▶ [Problem description]: Identify, in the records below, every line where the string "removing" appears, and copy each such line.

#### Given records ####

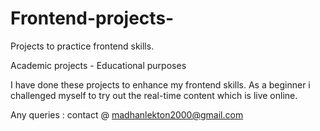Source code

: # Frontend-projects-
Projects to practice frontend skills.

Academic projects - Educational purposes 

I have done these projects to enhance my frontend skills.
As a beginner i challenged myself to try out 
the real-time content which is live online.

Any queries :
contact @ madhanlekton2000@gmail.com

####
#### Given records ####

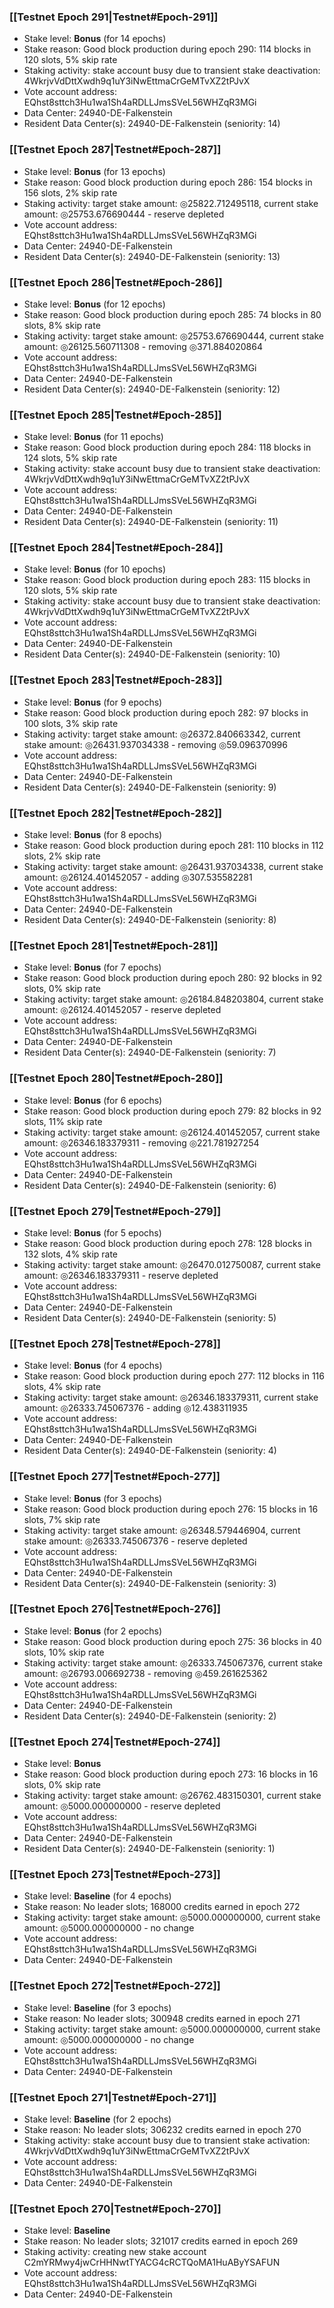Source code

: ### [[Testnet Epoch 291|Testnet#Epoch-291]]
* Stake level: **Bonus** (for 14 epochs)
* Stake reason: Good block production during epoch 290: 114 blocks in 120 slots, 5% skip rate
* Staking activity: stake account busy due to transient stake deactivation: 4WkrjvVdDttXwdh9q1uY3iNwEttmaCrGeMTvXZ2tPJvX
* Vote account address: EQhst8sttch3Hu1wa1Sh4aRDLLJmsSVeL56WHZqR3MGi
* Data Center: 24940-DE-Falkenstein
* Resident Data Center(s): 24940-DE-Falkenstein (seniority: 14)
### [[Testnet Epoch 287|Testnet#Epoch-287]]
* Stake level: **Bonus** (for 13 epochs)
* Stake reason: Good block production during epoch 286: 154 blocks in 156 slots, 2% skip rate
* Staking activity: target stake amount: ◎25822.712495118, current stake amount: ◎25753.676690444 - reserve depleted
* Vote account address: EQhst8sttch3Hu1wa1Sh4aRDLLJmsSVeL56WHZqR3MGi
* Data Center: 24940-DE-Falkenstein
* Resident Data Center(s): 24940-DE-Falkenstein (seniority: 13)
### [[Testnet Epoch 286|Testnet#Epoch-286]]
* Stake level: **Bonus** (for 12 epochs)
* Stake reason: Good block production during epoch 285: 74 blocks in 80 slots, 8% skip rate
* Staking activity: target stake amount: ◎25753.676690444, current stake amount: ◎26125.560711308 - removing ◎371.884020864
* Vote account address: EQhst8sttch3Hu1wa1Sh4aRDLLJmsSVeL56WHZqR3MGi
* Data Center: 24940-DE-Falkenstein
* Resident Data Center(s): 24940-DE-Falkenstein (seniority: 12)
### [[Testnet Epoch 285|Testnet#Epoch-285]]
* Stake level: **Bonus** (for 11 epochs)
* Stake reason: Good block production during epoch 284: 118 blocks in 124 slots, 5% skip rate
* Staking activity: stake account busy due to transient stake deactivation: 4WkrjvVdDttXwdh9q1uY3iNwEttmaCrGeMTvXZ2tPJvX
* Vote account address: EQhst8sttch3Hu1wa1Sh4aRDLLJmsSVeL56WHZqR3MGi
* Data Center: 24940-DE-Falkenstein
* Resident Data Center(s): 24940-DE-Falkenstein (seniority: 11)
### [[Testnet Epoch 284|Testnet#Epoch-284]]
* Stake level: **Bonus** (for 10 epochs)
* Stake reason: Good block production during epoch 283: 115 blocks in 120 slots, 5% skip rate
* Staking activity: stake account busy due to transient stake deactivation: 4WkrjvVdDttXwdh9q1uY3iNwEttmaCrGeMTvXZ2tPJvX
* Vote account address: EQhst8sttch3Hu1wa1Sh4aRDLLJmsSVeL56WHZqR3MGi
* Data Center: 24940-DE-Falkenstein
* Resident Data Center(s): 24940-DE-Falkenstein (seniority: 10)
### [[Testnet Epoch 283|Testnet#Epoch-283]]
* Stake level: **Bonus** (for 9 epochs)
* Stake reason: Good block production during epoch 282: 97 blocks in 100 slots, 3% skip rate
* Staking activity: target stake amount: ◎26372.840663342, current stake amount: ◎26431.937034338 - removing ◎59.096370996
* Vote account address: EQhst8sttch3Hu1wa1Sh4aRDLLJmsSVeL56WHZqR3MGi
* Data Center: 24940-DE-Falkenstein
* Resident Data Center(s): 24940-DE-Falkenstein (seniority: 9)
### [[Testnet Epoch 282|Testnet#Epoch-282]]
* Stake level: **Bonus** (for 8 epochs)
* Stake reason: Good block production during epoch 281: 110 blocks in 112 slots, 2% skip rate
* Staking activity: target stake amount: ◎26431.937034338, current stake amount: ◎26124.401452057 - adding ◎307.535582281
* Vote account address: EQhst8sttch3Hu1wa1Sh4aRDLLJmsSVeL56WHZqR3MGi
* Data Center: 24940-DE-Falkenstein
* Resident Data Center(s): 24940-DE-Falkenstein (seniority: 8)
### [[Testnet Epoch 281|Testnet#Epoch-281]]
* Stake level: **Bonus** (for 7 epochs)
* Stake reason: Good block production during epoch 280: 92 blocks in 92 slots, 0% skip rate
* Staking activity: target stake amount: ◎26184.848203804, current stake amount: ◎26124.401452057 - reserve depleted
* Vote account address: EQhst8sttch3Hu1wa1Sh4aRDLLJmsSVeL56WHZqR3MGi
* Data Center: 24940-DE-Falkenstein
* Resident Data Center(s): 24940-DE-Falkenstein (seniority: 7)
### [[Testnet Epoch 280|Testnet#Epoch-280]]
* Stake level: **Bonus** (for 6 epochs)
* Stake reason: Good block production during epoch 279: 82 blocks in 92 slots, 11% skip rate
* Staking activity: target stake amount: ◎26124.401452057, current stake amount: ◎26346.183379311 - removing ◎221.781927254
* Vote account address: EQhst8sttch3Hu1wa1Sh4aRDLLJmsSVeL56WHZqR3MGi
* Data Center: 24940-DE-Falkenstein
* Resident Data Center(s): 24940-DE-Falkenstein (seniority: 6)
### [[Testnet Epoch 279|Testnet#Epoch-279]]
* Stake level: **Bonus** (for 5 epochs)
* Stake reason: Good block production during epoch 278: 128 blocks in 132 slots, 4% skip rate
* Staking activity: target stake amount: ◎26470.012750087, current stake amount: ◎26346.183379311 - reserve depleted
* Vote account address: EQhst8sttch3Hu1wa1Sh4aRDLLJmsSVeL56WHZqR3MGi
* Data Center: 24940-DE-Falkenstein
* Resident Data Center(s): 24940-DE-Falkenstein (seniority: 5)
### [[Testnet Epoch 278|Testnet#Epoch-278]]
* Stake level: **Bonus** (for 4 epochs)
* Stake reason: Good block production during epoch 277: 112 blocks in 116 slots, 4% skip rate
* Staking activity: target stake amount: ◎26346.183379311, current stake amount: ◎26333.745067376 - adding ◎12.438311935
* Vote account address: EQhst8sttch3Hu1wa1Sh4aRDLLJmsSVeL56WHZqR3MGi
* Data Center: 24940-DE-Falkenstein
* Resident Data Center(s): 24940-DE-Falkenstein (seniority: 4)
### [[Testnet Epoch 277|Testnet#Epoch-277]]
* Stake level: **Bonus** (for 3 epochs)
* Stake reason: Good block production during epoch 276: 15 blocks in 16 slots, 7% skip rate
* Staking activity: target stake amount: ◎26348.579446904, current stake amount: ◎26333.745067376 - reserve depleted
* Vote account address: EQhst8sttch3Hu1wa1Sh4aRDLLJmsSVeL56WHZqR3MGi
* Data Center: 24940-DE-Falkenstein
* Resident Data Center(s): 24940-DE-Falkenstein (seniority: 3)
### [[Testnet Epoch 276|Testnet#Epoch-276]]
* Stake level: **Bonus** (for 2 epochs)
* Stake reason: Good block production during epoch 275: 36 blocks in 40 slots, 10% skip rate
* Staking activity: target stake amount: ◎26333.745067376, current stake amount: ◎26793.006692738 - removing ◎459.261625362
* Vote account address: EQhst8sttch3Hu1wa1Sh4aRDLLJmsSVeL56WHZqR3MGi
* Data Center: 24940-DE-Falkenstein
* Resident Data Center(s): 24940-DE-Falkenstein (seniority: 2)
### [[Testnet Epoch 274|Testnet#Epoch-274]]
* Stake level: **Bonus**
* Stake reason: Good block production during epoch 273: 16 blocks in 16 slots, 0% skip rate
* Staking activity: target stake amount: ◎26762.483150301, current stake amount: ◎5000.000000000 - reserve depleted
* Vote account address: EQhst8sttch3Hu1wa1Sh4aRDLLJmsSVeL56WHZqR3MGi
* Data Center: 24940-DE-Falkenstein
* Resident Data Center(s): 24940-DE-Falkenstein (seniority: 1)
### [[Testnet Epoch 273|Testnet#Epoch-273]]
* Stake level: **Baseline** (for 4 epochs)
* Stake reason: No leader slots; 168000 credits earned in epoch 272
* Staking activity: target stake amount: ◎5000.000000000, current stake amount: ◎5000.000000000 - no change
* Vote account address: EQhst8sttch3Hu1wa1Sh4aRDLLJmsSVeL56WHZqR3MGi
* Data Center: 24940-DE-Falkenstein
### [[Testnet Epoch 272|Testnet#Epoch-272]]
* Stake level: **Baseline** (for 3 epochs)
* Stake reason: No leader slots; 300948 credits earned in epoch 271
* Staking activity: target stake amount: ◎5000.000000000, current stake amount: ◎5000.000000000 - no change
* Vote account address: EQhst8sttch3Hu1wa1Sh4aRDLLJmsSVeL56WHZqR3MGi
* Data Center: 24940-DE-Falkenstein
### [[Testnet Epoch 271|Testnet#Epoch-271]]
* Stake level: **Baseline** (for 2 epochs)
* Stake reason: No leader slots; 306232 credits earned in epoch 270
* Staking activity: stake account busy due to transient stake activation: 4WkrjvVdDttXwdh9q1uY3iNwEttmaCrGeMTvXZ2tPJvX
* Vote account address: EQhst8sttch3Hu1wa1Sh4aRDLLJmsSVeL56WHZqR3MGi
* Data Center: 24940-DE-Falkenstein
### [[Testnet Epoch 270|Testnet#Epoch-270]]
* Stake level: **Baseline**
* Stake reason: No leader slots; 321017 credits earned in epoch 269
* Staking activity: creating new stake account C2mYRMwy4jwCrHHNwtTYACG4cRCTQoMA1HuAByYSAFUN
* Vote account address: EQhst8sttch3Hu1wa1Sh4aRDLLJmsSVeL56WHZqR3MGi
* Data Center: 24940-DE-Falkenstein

####

▶ [Reply]:
* Staking activity: target stake amount: ◎25753.676690444, current stake amount: ◎26125.560711308 - removing ◎371.884020864
* Staking activity: target stake amount: ◎26372.840663342, current stake amount: ◎26431.937034338 - removing ◎59.096370996
* Staking activity: target stake amount: ◎26124.401452057, current stake amount: ◎26346.183379311 - removing ◎221.781927254
* Staking activity: target stake amount: ◎26333.745067376, current stake amount: ◎26793.006692738 - removing ◎459.261625362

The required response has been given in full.